The Full List at a Glance
| # | Problem | Pattern | Difficulty |
|---|---|---|---|
| 1 | LRU Cache (LC 146) | Design / HashMap + DLL | Medium |
| 2 | Longest Substring Without Repeating Characters (LC 3) | Sliding Window | Medium |
| 3 | Merge Two Sorted Lists (LC 21) | Linked List | Easy |
| 4 | Add Two Numbers (LC 2) | Linked List arithmetic | Medium |
| 5 | Palindrome Linked List (LC 234) | Two Pointers + Reverse | Easy |
| 6 | Maximum Subarray (LC 53) | Kadane's / DP | Medium |
| 7 | Best Time to Buy and Sell Stock (LC 121) | Greedy / Array | Easy |
| 8 | Merge Sorted Array (LC 88) | Two Pointers | Easy |
| 9 | Valid Parentheses (LC 20) | Stack | Easy |
| 10 | Binary Tree Level Order Traversal (LC 102) | BFS | Medium |
| 11 | Sum Root to Leaf Numbers (LC 129) | DFS / Path Accumulation | Medium |
| 12 | Top K Frequent Elements (LC 347) | Heap / Hash Map | Medium |
| 13 | Longest Palindromic Substring (LC 5) | Expand Around Center | Medium |
| 14 | Letter Combinations of a Phone Number (LC 17) | Backtracking | Medium |
| 15 | Minimum Time to Collect All Apples in a Tree (LC 2603) | Tree DFS | Medium |
Difficulty breakdown across Apple's full set: 25% Easy, 57% Medium, 18% Hard. Expect one medium per 45-minute coding round.

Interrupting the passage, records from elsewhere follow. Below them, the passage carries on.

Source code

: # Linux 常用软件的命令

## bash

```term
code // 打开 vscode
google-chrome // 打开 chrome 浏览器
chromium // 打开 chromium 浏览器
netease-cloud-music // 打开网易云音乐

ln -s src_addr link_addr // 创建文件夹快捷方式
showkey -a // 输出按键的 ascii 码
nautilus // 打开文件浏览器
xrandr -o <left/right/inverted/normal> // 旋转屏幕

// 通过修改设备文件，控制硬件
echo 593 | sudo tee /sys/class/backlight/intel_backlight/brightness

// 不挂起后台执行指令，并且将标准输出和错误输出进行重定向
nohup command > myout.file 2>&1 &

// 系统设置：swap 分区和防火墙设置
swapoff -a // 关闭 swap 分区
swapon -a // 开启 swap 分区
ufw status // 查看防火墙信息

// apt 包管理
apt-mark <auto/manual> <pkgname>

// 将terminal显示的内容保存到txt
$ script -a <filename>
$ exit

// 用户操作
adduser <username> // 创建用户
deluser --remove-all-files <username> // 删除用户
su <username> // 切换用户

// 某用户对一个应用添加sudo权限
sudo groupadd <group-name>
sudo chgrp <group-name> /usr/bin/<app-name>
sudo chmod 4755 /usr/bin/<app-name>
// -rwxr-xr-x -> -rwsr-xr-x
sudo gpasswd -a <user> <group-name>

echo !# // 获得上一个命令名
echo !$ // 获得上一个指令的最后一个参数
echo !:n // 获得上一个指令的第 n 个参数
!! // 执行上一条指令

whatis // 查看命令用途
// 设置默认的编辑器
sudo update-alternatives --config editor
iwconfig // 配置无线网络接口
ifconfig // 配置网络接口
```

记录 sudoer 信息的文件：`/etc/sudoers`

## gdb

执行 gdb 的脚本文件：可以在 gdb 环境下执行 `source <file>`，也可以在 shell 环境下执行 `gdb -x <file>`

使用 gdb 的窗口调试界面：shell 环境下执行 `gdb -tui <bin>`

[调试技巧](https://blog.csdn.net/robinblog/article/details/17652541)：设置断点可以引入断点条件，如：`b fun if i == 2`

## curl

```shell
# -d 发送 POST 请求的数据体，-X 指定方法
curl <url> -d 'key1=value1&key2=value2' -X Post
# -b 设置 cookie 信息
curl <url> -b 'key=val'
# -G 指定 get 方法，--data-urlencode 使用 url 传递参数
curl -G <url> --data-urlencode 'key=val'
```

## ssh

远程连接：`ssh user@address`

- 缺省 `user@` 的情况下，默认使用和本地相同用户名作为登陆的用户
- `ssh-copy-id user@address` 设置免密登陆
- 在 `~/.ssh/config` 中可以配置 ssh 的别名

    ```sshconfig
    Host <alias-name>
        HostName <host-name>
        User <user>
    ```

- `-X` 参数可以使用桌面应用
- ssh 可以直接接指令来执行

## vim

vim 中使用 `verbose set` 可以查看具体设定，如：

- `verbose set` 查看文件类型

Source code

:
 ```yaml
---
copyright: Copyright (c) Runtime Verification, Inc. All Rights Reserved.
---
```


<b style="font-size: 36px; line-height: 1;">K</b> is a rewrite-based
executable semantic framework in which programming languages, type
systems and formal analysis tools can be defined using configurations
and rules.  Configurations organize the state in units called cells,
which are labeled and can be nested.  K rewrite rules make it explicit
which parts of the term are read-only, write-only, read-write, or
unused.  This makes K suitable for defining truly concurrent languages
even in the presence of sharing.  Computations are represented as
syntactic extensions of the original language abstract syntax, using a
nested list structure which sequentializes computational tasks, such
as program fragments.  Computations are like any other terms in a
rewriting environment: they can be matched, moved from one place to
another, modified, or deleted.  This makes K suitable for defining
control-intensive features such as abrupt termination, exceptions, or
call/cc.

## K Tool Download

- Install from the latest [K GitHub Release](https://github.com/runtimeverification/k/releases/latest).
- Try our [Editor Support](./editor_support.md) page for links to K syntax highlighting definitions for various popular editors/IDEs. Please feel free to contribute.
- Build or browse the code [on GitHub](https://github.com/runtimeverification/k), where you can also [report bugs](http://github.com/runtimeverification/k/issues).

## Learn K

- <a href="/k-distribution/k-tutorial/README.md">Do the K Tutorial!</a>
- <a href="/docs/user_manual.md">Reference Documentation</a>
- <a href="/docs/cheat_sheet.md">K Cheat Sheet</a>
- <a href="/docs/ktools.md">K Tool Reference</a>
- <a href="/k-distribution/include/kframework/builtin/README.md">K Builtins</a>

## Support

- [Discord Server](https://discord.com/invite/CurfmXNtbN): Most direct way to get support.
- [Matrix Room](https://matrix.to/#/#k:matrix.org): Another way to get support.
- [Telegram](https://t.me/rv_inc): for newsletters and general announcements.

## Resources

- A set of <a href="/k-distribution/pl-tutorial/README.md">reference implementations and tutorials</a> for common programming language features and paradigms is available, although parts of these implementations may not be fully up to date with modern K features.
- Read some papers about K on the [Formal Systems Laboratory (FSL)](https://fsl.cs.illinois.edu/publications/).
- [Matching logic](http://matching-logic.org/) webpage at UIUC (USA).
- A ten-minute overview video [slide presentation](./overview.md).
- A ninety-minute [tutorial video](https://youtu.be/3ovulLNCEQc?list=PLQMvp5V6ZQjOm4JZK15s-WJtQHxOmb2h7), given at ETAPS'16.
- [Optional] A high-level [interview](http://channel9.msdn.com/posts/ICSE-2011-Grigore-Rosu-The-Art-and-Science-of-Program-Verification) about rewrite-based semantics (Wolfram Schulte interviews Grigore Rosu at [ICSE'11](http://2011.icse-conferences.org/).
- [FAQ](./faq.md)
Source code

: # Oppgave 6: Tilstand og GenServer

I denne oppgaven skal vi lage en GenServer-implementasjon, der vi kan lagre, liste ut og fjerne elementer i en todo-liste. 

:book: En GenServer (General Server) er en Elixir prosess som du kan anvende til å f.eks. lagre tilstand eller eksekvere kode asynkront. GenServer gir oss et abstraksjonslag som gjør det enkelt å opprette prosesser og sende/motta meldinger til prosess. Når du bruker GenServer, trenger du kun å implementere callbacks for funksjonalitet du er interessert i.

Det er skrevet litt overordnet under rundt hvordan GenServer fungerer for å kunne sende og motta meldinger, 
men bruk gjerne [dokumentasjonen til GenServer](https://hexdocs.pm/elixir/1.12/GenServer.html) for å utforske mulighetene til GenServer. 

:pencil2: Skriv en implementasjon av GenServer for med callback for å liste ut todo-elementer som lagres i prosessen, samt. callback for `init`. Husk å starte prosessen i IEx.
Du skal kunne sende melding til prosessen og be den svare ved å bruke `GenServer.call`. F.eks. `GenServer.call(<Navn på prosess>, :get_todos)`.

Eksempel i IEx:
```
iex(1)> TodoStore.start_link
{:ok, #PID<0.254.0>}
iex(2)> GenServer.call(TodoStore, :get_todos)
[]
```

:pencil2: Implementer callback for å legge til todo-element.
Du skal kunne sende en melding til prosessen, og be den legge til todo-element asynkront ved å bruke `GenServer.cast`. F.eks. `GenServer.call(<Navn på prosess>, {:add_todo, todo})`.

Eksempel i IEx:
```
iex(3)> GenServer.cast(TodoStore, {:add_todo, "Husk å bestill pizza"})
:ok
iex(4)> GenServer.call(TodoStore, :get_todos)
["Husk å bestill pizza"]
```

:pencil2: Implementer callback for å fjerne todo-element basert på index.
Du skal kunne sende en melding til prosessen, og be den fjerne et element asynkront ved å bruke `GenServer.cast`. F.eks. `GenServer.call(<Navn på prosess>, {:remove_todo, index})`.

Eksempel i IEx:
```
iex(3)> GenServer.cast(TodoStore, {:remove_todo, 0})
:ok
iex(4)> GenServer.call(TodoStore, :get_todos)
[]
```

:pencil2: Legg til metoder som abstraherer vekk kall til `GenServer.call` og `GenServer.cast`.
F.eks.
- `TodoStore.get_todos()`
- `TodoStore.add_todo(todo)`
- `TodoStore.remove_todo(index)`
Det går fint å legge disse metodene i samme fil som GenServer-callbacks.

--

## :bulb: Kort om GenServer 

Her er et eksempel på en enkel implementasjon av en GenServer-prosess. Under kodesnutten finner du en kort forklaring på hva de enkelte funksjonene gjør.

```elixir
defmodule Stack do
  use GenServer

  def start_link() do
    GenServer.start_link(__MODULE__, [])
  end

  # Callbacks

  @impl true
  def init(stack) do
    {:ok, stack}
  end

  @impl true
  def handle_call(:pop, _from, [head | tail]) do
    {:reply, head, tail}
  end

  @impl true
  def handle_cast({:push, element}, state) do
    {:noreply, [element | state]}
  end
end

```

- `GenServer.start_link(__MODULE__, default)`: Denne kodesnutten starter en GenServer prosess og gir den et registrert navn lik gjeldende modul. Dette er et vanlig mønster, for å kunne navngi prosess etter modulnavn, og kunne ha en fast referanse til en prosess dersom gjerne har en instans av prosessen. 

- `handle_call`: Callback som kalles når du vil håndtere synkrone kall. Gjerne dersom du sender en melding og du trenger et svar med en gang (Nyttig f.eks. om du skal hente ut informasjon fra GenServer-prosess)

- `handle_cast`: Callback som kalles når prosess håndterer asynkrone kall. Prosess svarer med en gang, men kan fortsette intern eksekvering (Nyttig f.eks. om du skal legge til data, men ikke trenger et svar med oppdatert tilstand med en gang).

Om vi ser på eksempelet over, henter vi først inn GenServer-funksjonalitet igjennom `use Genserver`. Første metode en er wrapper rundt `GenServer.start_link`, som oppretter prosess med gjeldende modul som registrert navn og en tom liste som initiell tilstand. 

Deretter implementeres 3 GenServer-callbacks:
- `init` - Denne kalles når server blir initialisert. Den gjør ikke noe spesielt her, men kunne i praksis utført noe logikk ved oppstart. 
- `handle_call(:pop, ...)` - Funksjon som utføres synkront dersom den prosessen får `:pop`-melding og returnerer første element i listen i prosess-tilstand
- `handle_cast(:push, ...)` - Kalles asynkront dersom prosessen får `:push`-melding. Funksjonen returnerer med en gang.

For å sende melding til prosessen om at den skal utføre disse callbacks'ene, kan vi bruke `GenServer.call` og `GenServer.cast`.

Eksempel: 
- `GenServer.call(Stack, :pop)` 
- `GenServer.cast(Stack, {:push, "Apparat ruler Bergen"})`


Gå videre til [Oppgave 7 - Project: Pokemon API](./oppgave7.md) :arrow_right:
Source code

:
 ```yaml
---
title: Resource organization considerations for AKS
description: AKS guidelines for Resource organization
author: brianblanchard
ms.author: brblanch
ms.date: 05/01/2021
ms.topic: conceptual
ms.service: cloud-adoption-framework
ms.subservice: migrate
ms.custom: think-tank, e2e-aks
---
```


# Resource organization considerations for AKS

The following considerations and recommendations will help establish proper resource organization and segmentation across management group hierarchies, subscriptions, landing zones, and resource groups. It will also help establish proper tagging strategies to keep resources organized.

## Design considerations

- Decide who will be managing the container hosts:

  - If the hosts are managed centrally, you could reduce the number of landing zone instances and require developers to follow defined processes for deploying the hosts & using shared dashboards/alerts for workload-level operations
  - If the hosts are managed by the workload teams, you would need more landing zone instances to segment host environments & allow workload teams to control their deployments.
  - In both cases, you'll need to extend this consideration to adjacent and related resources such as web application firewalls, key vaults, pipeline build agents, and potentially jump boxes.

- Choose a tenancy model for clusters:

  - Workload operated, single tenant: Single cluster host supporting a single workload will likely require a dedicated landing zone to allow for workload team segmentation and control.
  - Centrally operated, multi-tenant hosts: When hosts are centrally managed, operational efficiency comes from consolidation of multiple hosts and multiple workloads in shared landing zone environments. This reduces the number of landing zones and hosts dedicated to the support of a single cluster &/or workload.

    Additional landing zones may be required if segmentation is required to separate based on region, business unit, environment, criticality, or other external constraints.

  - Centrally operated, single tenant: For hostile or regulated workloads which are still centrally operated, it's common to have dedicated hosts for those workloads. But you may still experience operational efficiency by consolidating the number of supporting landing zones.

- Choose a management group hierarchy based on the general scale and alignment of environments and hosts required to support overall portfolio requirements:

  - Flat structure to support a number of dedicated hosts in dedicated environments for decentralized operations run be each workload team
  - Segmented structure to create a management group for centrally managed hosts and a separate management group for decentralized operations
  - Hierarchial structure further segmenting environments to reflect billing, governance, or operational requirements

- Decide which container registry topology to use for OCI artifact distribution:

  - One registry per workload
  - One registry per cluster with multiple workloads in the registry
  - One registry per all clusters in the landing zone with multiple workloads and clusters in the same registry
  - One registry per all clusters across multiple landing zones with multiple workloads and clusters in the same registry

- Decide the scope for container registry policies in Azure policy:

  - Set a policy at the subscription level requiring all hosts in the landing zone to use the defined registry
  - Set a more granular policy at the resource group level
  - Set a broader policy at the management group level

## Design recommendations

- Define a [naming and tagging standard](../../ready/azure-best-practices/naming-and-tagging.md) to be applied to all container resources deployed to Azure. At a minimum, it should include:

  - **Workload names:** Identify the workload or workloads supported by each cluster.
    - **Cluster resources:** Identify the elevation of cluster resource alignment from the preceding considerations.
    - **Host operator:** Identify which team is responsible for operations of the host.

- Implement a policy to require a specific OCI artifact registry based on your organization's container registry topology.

The three weeks of prep suddenly feel worth it. Probably.
Apple Coding Interview Problems: What Each One Actually Tests
1. LRU Cache (LC 146): The Design Workhorse
Apple asks this more than any other single problem. It shows up in phone screens, onsite rounds, and as a launching point for follow-up questions about distributed caching. At this point it's less a test and more a ritual. A hazing ceremony with a rubric.
The problem forces you to combine a hash map (O(1) lookup) with a doubly linked list (O(1) recency tracking). Apple interviewers watch for candidates who reach for an OrderedDict shortcut and can't explain the internals. Know the sentinel node trick and why it removes edge cases. See the LRU Cache implementation guide for the full breakdown.
2. Longest Substring Without Repeating Characters (LC 3): Sliding Window Baseline
This is Apple's favorite calibration problem for phone screens. It tells the interviewer in five minutes whether you understand the sliding window pattern or are just dragging a brute-force loop across the array and hoping something interesting happens.
The key insight is that when you find a duplicate, you don't restart from scratch. You shrink the window from the left until the duplicate is gone, then expand right again. A hash map tracks the last index of each character. The whole thing runs in O(n).
Apple follows up with: "What if we care about the minimum window?" That's LC 76, and it's the next step in the same pattern. For more on this, see the sliding window algorithm guide.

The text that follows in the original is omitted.